### WORK ORDER
The entries below contain a line with "For many business" and a line with "(even sample apps)". Quote exactly those two lines and all lines between them.

### DATA TO EXAMINE
● ● ● ● ● ● ●
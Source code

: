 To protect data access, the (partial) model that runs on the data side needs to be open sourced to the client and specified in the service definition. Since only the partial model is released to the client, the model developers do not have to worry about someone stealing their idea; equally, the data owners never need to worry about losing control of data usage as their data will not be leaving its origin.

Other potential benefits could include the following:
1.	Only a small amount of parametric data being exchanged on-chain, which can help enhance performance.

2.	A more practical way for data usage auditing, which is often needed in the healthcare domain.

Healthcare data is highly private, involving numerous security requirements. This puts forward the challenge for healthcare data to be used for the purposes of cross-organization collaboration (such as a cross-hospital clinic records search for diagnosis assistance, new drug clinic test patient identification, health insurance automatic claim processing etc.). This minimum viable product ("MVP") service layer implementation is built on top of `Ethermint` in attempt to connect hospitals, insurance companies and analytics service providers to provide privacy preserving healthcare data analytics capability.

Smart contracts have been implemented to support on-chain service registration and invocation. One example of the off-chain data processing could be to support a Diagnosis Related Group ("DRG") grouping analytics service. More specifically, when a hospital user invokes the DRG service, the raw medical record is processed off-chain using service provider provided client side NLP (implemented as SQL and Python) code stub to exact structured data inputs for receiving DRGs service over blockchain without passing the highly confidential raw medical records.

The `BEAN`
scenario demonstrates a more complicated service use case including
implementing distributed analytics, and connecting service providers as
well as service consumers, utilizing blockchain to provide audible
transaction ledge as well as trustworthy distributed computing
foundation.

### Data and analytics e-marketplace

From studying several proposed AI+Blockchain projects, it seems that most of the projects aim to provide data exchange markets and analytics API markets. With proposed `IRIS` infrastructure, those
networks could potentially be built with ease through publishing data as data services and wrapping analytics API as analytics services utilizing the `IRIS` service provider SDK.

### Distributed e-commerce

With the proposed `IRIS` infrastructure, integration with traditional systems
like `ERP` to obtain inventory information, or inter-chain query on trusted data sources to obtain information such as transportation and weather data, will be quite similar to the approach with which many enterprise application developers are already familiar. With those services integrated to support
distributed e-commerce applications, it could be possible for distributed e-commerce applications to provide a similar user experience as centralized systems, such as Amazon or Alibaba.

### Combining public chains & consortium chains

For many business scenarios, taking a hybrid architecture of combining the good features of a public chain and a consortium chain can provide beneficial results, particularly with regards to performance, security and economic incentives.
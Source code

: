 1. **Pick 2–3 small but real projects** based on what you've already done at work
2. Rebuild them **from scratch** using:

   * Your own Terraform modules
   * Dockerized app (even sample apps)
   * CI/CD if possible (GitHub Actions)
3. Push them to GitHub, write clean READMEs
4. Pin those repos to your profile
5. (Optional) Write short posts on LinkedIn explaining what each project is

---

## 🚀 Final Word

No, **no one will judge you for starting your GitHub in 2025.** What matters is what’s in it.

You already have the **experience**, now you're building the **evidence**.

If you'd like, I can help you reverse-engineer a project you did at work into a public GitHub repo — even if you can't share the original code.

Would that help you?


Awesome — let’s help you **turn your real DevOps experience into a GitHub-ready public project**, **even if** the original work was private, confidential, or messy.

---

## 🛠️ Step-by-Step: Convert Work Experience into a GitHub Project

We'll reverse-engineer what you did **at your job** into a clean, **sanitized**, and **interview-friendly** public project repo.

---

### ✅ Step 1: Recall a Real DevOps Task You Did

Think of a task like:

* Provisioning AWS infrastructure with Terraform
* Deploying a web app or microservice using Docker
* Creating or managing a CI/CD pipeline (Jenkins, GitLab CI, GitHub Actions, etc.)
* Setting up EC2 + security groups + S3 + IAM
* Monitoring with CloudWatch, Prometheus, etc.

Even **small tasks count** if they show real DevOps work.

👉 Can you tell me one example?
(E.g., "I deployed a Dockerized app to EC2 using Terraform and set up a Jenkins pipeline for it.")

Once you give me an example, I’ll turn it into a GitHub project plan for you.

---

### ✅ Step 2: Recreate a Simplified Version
● ● ● ● ● ● ●
### SOLUTION TO THIS TASK
For many business scenarios, taking a hybrid architecture of combining the good features of a public chain and a consortium chain can provide beneficial results, particularly with regards to performance, security and economic incentives.
Source code

: 1. **Pick 2–3 small but real projects** based on what you've already done at work
2. Rebuild them **from scratch** using:

   * Your own Terraform modules
   * Dockerized app (even sample apps)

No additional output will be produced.